The FOIA does not define "agency record," and "the legislative history is similarly unilluminating." Tax Analysts v. United States Department of Justice, 269 U.S. App. D.C. 315, 845 F.2d 1060, 1067 (D.C. Cir. 1988, aff'd 492 U.S. 136, 106 L. Ed. 2d 112, 109 S. Ct. 2841 (1989). Although the statute fails to define the term, the Supreme Court in affirming the Court of Appeals decision in Tax Analysts, articulated a two-part test to determine what constitutes an "agency record" under the FOIA: "agency records" are documents which are (1) either created or obtained by an agency, and (2) under agency control at the time of the FOIA request. United States Department of Justice v. Tax Analysts, 492 U.S. 136, 144-145, 106 L. Ed. 2d 112, 109 S. Ct. 2841 (1989); see also U.S. Department of Justice, Freedom of Information Act Guide & Privacy Act overview, September 1994 Ed., at 13. Neither party disputes that the West-provided material was "created or obtained" by DOJ during the time in question. The issue is whether the West-provided data in JURIS was under the "control" of DOJ when Plaintiff made its FOIA request. If DOJ "controlled" the data, it is an agency record subject to FOIA.
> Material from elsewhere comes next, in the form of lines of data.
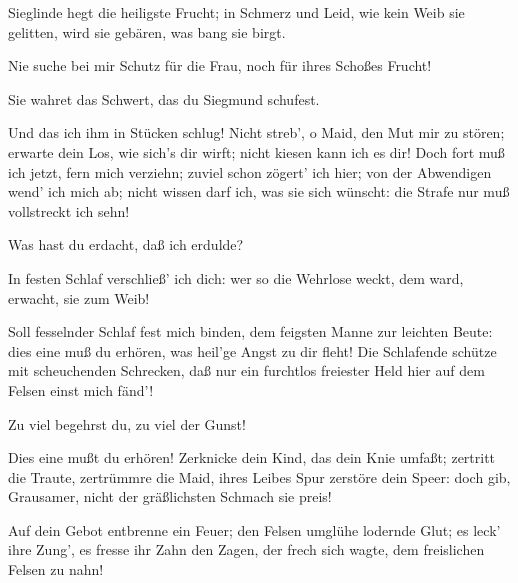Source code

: \begin{drama}

Sieglinde hegt die heiligste Frucht;
in Schmerz und Leid, wie kein Weib sie gelitten,
wird sie gebären,
was bang sie birgt.
 

\Wotanspeaks
Nie suche bei mir Schutz für die Frau,
noch für ihres Schoßes Frucht!
 

\Brunnhildespeaks


Sie wahret das Schwert, das du Siegmund schufest.
 

\Wotanspeaks


Und das ich ihm in Stücken schlug!
Nicht streb', o Maid, den Mut mir zu stören;
erwarte dein Los, wie sich's dir wirft;
nicht kiesen kann ich es dir!
Doch fort muß ich jetzt, fern mich verziehn;
zuviel schon zögert' ich hier;
von der Abwendigen wend' ich mich ab;
nicht wissen darf ich, was sie sich wünscht:
die Strafe nur muß vollstreckt ich sehn!
 

\Brunnhildespeaks
Was hast du erdacht, daß ich erdulde?
 

\Wotanspeaks
In festen Schlaf verschließ' ich dich:
wer so die Wehrlose weckt,
dem ward, erwacht, sie zum Weib!
 

\Brunnhildespeaks


Soll fesselnder Schlaf fest mich binden,
dem feigsten Manne zur leichten Beute:
dies eine muß du erhören,
was heil'ge Angst zu dir fleht!
Die Schlafende schütze mit scheuchenden Schrecken,
daß nur ein furchtlos freiester Held
hier auf dem Felsen einst mich fänd'!
 

\Wotanspeaks
Zu viel begehrst du, zu viel der Gunst!
 

\Brunnhildespeaks


Dies eine mußt du erhören!
Zerknicke dein Kind, das dein Knie umfaßt;
zertritt die Traute, zertrümmre die Maid,
ihres Leibes Spur zerstöre dein Speer:
doch gib, Grausamer, nicht
der gräßlichsten Schmach sie preis!


Auf dein Gebot entbrenne ein Feuer;
den Felsen umglühe lodernde Glut;
es leck' ihre Zung', es fresse ihr Zahn
den Zagen, der frech sich wagte,
dem freislichen Felsen zu nahn!
 
\Wotanspeaks



\end{drama}
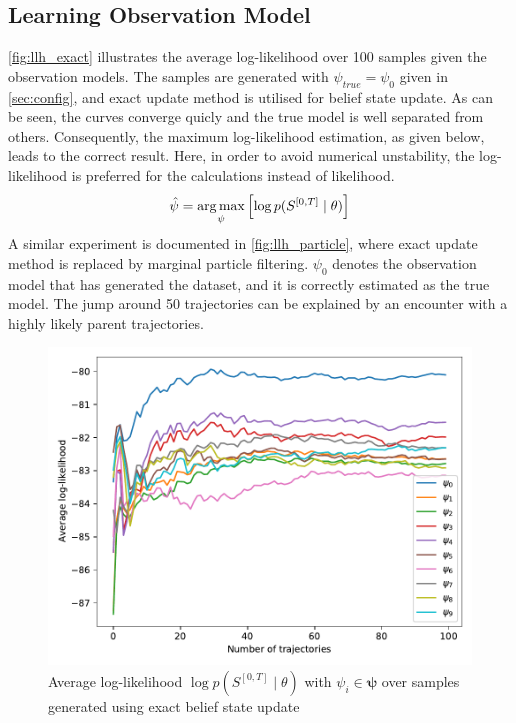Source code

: \subsection{Learning Observation Model}
\autoref{fig:llh_exact} illustrates the average log-likelihood over 100 samples given the observation models. The samples are generated with $ \psi_{true} = \psi_0 $ given in \cref{sec:config}, and exact update method is utilised for belief state update. As can be seen, the curves converge quicly and the true model is well separated from others. Consequently, the maximum log-likelihood estimation, as given below, leads to the correct result. Here, in order to avoid numerical unstability, the log-likelihood is preferred for the calculations instead of likelihood.
\begin{equation}
\hat{\psi} = \operatorname*{arg\,max}_\psi \left[ \log p(S^{[0,T]} \mid \theta )\right] 
\label{eq:max_llh_est}
\end{equation}
A similar experiment is documented in \autoref{fig:llh_particle}, where exact update method is replaced by marginal particle filtering. $ \psi_0 $ denotes the observation model that has generated the dataset, and it is correctly estimated as the true model. The jump around 50 trajectories can be explained by an encounter with a highly likely parent trajectories.
\begin{figure}[H]
	\begin{center}
		\includegraphics[width=.7\textwidth]{figures/roc_analysis/roc_exactUpdate/llh_exactUpdate_psi_0}
		\caption[Average log-likelihood in the case of exact belief update]{Average log-likelihood $ \log p(S^{[0,T]} \mid \theta) $ with $ \psi_i \in \symbf{\psi} $ over samples generated using exact belief state update}
		\label{fig:llh_exact}
	\end{center}
\end{figure}
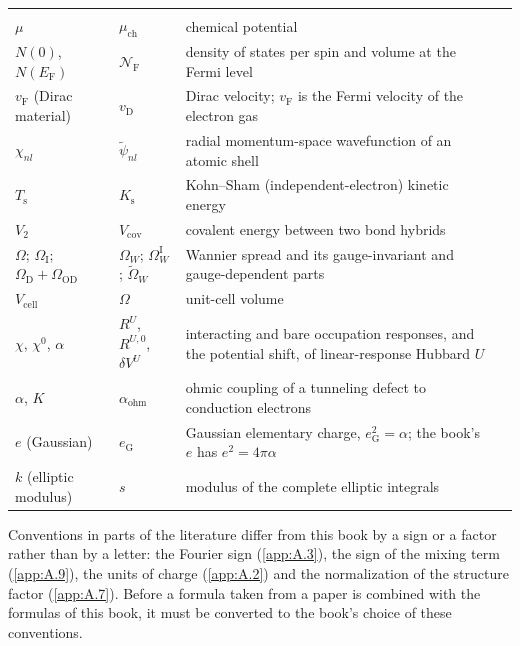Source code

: {\begin{longtable}{@{}>{\raggedright\arraybackslash}p{}>{\raggedright\arraybackslash}p{}>{\raggedright\arraybackslash}p{}>{\raggedright\arraybackslash}p{}@{}}
\addlinespace
\multicolumn{4}{@{}l}{\itshape Electrons in crystals}\\*
$\mu$ & $\mu_{\mathrm{ch}}$ & chemical potential & {sec:2.5} \\
$N(0)$, $N(E_{\mathrm{F}})$ & $\mathcal{N}_{\mathrm{F}}$ & density of states per spin and volume at the Fermi level & {sec:2.5} \\
$v_{\mathrm{F}}$ (Dirac material) & $v_{\mathrm{D}}$ & Dirac velocity; $v_{\mathrm{F}}$ is the Fermi velocity of the electron gas & {sec:7.3} \\
$\chi_{nl}$ & $\tilde\psi_{nl}$ & radial momentum-space wavefunction of an atomic shell & {sec:2.2} \\
$T_{\mathrm{s}}$ & $K_{\mathrm{s}}$ & Kohn--Sham (independent-electron) kinetic energy & {sec:3.4} \\
$V_2$ & $V_{\mathrm{cov}}$ & covalent energy between two bond hybrids & {sec:3.2} \\
$\Omega$; $\Omega_{\mathrm{I}}$; $\Omega_{\mathrm{D}} + \Omega_{\mathrm{OD}}$ & $\Omega_W$; $\Omega_W^{\mathrm{I}}$; $\tilde\Omega_W$ & Wannier spread and its gauge-invariant and gauge-dependent parts & {sec:3.6} \\
$V_{\mathrm{cell}}$ & $\Omega$ & unit-cell volume & {sec:3.1} \\
$\chi$, $\chi^0$, $\alpha$ & $R^U$, $R^{U,0}$, $\delta V^U$ & interacting and bare occupation responses, and the potential shift, of linear-response Hubbard $U$ & {app:E.9} \\
$\alpha$, $K$ & $\alpha_{\mathrm{ohm}}$ & ohmic coupling of a tunneling defect to conduction electrons & {sec:16.8} \\
$e$ (Gaussian) & $e_{\mathrm{G}}$ & Gaussian elementary charge, $e_{\mathrm{G}}^2 = \alpha$; the book's $e$ has $e^2 = 4\pi\alpha$ & {app:A.2} \\
$k$ (elliptic modulus) & $s$ & modulus of the complete elliptic integrals & {app:C.8} \\
\end{longtable}
}

Conventions in parts of the literature differ from this book by a sign or a factor rather than by a letter: the Fourier sign (\cref{app:A.3}), the sign of the mixing term (\cref{app:A.9}), the units of charge (\cref{app:A.2}) and the normalization of the structure factor (\cref{app:A.7}). Before a formula taken from a paper is combined with the formulas of this book, it must be converted to the book's choice of these conventions.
In Tax Analysts, the Supreme Court gave only general guidance to what it meant by "control." The Court said that "by control we mean that the materials have come into the agency's possession in the legitimate conduct of its official duties." Tax Analysts, 492 U.S. at 144. Further, the Court said that "the control inquiry focuses on an agency's possession of the requested materials, not on its power to alter the content of the material it receives." Id. at 147.
As might be expected, the parties take this language to mean opposite things. Plaintiff argues that "control" is determined foursquare by "possession," and since DOJ undoubtedly "possessed" the data at the time of the FOIA request, DOJ controlled the data. Defendants, in contrast, argue that the Supreme Court did not mean that "possession" and "control" were synonymous, but simply that "possession" should be one of many factors the court considers in its control inquiry.
Plaintiff correctly points out that the Supreme Court in lax Analysts directed the control inquiry to "possession." But the Court stated only that the "inquiry focuses on an agency's possession," Id. at 147, not that possession alone determined control. To hold that control is synonymous with possession contradicts the Supreme Court's ruling in Kissinger v. Reporters Committee for Freedom of Press, 445 U.S. 136, 63 L. Ed. 2d 267, 100 S. Ct. 960 (1980), upon which lax Analysts itself was based, that: "We simply decline to hold that physical location of the *fn8"
Moreover, the Supreme Court in Tax Analysts did not establish a new test for determining what was an "agency record" under FOIA. The Court itself acknowledged in Tax Analysts that it did not "write on a clean slate." Id. at 142. Rather, it clarified the standard already in place and applied factors that courts in this Circuit, and the Supreme Court itself, had been applying in earlier cases.